PROMPT: Please filter the listing below and copy out the lines that hold "在线运行程序".

□ □ □ □

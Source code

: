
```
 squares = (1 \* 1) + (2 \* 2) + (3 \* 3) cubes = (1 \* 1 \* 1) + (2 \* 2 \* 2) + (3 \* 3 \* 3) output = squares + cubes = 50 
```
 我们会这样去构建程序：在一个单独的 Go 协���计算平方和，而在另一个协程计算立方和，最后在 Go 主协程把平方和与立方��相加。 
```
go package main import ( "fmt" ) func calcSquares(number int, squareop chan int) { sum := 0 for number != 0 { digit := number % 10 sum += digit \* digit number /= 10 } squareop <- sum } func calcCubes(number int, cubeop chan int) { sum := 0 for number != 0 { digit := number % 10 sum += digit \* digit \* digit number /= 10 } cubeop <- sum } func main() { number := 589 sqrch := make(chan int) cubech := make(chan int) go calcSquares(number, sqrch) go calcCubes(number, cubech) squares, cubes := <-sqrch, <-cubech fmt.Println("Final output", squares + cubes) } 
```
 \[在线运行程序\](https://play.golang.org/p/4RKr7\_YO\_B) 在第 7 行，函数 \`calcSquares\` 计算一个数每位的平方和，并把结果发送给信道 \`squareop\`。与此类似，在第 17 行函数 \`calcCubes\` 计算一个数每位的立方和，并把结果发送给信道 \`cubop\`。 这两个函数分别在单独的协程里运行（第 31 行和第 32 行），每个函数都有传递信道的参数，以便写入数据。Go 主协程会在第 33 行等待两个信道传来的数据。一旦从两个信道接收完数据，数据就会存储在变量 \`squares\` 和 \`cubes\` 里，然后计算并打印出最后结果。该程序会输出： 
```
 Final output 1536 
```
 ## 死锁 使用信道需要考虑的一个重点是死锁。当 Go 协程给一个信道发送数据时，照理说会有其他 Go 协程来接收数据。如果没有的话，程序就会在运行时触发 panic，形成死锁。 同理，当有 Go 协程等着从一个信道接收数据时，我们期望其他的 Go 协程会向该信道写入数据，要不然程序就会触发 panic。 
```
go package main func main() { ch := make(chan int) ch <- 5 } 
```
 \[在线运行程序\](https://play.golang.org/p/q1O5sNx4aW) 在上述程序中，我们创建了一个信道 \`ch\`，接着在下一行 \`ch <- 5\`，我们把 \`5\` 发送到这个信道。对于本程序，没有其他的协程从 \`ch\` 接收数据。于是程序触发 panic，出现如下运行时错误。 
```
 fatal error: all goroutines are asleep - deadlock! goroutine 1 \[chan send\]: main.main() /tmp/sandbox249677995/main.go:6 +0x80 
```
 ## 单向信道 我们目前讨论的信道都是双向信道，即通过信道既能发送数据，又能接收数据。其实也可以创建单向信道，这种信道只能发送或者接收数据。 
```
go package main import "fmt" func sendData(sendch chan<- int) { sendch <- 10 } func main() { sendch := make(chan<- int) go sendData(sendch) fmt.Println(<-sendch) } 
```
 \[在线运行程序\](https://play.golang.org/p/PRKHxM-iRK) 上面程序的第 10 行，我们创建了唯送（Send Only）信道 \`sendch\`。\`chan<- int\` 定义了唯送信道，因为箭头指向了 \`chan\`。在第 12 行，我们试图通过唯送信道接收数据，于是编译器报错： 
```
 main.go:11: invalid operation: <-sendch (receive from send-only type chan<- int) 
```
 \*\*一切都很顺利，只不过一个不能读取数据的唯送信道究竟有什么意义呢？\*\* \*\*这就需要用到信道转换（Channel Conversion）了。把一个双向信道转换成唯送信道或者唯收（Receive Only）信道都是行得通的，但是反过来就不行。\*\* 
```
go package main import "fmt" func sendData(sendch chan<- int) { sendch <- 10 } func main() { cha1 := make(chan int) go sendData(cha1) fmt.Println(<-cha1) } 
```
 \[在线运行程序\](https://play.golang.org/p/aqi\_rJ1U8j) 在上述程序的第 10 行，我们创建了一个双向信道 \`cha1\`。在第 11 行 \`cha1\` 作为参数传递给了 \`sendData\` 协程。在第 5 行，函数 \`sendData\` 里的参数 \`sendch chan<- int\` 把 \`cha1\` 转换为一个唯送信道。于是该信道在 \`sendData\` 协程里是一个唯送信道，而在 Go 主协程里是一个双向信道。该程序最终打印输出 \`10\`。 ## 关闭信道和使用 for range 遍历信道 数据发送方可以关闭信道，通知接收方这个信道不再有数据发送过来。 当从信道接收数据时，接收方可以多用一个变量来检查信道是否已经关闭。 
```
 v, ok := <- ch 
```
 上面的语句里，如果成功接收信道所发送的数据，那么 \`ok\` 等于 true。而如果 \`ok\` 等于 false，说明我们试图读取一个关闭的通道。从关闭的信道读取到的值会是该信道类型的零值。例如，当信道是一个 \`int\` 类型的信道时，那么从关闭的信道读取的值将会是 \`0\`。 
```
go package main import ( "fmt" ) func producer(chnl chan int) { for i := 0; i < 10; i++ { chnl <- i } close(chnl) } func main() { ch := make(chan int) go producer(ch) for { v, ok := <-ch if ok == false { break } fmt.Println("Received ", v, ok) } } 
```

□ □ □ □

EXERCISE RESULT:
 \[在线运行程序\](https://play.golang.org/p/4RKr7\_YO\_B) 在第 7 行，函数 \`calcSquares\` 计算一个数每位的平方和，并把结果发送给信道 \`squareop\`。与此类似，在第 17 行函数 \`calcCubes\` 计算一个数每位的立方和，并把结果发送给信道 \`cubop\`。 这两个函数分别在单独的协程里运行（第 31 行和第 32 行），每个函数都有传递信道的参数，以便写入数据。Go 主协程会在第 33 行等待两个信道传来的数据。一旦从两个信道接收完数据，数据就会存储在变量 \`squares\` 和 \`cubes\` 里，然后计算并打印出最后结果。该程序会输出： 
 \[在线运行程序\](https://play.golang.org/p/q1O5sNx4aW) 在上述程序中，我们创建了一个信道 \`ch\`，接着在下一行 \`ch <- 5\`，我们把 \`5\` 发送到这个信道。对于本程序，没有其他的协程从 \`ch\` 接收数据。于是程序触发 panic，出现如下运行时错误。 
 \[在线运行程序\](https://play.golang.org/p/PRKHxM-iRK) 上面程序的第 10 行，我们创建了唯送（Send Only）信道 \`sendch\`。\`chan<- int\` 定义了唯送信道，因为箭头指向了 \`chan\`。在第 12 行，我们试图通过唯送信道接收数据，于是编译器报错： 
 \[在线运行程序\](https://play.golang.org/p/aqi\_rJ1U8j) 在上述程序的第 10 行，我们创建了一个双向信道 \`cha1\`。在第 11 行 \`cha1\` 作为参数传递给了 \`sendData\` 协程。在第 5 行，函数 \`sendData\` 里的参数 \`sendch chan<- int\` 把 \`cha1\` 转换为一个唯送信道。于是该信道在 \`sendData\` 协程里是一个唯送信道，而在 Go 主协程里是一个双向信道。该程序最终打印输出 \`10\`。 ## 关闭信道和使用 for range 遍历信道 数据发送方可以关闭信道，通知接收方这个信道不再有数据发送过来。 当从信道接收数据时，接收方可以多用一个变量来检查信道是否已经关闭。 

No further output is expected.